• ASSIGNED TASK: When you find the word "introduction" in a line of the entries, please copy the whole line.

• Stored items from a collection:

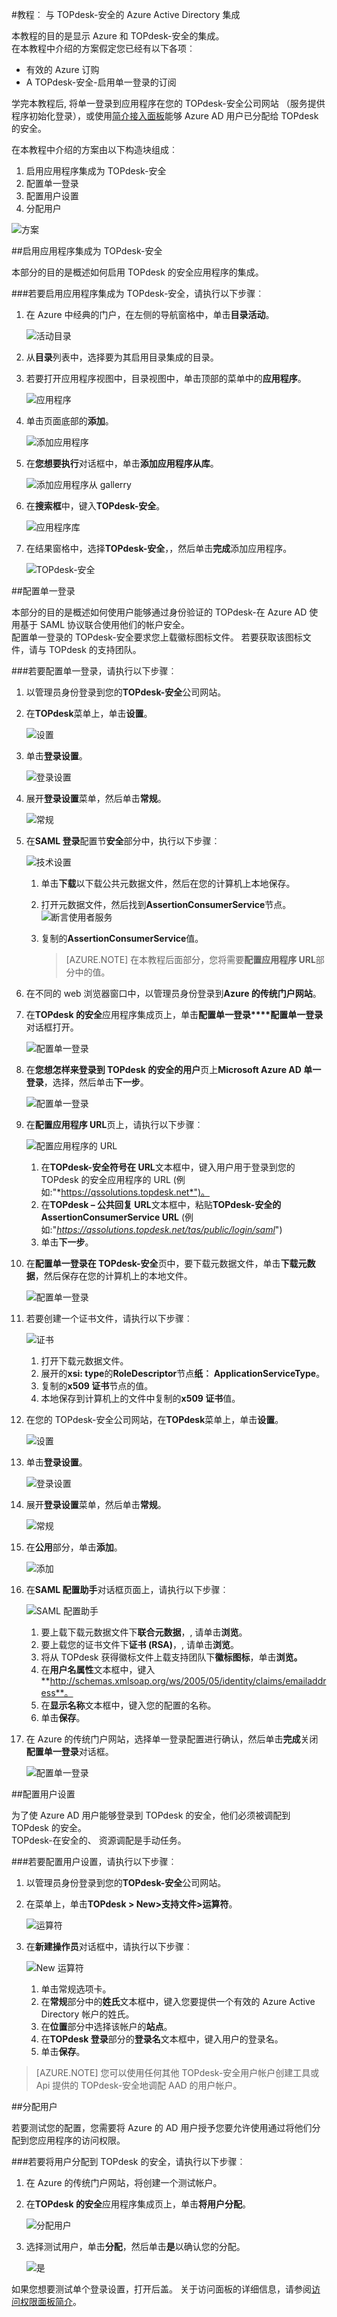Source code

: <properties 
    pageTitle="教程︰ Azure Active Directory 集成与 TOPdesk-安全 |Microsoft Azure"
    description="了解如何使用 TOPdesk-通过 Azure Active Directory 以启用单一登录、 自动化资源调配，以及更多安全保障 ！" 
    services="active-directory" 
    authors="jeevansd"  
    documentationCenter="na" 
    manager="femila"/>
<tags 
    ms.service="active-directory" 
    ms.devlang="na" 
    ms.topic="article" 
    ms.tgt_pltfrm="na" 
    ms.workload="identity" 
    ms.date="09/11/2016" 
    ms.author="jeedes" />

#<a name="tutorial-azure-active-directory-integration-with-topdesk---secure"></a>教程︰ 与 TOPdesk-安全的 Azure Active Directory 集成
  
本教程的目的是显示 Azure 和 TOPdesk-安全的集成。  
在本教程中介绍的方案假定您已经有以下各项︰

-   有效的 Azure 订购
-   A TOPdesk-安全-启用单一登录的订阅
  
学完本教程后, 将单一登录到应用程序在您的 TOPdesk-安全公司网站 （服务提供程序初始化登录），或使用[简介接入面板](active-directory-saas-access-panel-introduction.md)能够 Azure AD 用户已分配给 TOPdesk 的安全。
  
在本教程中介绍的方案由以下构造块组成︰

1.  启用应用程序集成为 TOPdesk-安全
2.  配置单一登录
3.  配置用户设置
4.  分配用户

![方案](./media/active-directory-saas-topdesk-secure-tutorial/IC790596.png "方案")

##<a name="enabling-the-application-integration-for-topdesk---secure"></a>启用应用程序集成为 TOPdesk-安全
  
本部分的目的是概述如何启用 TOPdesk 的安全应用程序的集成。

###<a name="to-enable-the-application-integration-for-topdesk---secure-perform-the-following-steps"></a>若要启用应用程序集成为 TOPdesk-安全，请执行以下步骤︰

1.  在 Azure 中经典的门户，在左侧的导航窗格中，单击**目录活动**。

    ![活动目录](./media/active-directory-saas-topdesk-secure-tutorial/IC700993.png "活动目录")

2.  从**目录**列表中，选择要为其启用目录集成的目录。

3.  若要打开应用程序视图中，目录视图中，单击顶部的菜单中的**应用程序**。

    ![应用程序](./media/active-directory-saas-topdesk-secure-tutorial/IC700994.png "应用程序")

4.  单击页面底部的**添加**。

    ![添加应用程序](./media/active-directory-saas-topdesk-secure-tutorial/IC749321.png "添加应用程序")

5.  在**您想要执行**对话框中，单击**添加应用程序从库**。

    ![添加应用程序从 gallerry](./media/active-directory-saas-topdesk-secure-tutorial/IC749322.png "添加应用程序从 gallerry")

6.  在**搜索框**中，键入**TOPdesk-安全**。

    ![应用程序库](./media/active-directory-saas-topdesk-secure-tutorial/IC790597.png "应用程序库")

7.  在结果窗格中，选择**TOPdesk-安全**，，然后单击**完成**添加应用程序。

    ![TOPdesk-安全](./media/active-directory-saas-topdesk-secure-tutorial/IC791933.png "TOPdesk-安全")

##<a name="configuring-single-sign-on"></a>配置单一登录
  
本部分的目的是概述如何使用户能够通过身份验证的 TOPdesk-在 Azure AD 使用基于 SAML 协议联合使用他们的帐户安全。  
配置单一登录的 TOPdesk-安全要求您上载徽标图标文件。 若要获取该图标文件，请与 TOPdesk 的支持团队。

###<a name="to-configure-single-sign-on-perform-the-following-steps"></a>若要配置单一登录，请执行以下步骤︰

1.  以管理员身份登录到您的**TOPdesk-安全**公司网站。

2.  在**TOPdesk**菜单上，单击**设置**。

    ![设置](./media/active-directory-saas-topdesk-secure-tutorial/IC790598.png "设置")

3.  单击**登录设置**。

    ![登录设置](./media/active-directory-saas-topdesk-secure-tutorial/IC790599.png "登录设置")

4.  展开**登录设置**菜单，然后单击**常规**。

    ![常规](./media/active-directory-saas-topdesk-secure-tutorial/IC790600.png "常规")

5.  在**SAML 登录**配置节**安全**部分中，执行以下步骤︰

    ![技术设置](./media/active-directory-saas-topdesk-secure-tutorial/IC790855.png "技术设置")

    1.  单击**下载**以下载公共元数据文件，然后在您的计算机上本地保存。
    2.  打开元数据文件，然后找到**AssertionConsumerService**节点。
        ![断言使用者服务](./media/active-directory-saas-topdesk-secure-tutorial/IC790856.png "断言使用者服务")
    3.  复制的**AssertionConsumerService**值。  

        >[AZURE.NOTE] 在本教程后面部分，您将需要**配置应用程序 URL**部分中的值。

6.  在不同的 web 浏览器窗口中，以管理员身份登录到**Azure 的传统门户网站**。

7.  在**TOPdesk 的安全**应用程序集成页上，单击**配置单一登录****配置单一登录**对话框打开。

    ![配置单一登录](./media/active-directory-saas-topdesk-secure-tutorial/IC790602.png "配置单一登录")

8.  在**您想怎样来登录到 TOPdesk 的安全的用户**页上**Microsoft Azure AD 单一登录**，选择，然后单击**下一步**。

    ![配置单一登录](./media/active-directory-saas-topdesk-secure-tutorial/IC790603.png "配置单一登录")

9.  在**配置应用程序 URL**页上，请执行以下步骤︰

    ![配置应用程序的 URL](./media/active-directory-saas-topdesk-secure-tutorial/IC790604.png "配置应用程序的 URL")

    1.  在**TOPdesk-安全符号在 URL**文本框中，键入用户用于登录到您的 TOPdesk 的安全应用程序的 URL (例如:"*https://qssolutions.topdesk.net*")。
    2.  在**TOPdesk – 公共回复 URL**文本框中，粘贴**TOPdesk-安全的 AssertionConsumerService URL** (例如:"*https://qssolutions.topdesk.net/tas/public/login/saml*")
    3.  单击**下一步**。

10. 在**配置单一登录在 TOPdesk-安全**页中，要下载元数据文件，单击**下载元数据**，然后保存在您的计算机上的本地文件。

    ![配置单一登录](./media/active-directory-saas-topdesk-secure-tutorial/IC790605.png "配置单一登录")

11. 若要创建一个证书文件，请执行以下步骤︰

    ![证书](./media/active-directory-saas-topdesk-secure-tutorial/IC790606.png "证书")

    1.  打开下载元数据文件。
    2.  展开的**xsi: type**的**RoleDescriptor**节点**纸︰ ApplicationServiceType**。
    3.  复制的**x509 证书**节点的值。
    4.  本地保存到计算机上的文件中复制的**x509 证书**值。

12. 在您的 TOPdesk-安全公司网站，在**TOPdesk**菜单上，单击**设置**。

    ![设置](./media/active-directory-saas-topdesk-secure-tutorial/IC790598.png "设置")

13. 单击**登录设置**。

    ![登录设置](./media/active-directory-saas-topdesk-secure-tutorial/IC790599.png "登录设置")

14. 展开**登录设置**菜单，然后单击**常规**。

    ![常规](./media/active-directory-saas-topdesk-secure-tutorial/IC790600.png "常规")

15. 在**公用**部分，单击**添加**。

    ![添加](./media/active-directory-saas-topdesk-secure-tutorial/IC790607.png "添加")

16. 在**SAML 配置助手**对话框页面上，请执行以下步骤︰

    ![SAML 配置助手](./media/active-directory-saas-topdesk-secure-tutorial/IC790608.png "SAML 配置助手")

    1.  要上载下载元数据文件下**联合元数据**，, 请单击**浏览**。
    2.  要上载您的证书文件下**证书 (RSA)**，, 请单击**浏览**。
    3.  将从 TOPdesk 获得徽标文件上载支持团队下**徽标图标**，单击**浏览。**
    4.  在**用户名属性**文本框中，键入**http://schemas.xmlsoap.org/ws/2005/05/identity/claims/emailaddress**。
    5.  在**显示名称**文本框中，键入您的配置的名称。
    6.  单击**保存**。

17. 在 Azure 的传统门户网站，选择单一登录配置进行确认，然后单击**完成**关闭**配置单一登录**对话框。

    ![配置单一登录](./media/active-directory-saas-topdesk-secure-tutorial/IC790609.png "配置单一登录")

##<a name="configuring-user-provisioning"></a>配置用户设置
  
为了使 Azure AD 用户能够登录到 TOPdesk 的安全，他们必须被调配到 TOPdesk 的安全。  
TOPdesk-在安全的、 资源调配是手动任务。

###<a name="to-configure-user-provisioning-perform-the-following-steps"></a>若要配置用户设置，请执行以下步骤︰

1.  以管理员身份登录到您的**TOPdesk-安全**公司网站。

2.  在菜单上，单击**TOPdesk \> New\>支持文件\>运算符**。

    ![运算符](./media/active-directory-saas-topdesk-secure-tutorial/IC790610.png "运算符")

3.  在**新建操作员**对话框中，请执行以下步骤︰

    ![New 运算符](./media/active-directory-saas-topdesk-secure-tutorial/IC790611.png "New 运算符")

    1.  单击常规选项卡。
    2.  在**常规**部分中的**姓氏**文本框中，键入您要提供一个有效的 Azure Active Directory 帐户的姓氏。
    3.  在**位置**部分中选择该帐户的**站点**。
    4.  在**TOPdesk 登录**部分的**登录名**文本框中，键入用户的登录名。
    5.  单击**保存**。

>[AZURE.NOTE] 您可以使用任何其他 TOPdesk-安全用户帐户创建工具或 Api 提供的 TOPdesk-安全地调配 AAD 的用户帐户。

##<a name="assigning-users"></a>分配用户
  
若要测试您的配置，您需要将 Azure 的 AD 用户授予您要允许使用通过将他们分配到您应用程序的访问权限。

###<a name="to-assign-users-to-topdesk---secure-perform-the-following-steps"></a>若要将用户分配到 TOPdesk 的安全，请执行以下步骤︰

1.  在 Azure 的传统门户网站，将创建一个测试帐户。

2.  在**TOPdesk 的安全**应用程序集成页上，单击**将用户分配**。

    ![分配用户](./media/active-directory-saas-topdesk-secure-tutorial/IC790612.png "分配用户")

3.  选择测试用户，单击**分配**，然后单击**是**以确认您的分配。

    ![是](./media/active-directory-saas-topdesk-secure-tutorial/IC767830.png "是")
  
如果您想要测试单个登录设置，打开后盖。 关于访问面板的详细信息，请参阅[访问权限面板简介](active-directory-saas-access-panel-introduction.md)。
* * *
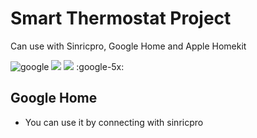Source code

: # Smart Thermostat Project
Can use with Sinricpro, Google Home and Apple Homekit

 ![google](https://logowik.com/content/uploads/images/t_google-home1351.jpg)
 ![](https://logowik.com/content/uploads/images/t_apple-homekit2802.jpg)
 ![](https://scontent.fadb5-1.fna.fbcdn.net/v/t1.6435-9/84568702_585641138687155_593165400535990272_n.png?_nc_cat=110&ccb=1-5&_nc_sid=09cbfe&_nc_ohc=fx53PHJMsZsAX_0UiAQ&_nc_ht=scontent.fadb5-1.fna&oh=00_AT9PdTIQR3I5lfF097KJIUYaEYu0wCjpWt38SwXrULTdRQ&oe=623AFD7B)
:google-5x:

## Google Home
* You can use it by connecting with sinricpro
==
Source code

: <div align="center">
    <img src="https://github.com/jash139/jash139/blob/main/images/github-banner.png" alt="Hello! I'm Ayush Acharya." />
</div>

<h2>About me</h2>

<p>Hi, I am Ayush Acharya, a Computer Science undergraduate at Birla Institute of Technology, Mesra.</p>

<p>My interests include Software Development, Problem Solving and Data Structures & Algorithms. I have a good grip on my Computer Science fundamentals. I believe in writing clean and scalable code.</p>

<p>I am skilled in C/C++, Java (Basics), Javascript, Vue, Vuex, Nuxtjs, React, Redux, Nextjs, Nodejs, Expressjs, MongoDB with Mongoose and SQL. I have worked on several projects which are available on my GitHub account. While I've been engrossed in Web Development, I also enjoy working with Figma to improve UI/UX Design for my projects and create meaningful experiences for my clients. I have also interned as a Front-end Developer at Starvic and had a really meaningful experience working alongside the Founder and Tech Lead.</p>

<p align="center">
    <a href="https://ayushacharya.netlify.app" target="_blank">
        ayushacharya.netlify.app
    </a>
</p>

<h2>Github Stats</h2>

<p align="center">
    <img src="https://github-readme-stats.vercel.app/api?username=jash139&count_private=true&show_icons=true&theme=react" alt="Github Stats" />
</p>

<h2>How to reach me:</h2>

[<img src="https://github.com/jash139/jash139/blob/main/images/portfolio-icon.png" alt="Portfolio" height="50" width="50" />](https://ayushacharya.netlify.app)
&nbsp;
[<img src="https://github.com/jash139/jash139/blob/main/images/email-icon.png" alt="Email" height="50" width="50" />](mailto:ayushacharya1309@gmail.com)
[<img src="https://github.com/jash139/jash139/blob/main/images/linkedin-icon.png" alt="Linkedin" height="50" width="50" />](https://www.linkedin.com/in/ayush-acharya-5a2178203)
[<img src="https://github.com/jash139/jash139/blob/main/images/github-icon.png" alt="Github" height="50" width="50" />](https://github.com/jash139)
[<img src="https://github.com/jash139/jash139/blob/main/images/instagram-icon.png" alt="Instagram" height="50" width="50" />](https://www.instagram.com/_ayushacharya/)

• WRITTEN SOLUTION:
学完本教程后, 将单一登录到应用程序在您的 TOPdesk-安全公司网站 （服务提供程序初始化登录），或使用[简介接入面板](active-directory-saas-access-panel-introduction.md)能够 Azure AD 用户已分配给 TOPdesk 的安全。
如果您想要测试单个登录设置，打开后盖。 关于访问面板的详细信息，请参阅[访问权限面板简介](active-directory-saas-access-panel-introduction.md)。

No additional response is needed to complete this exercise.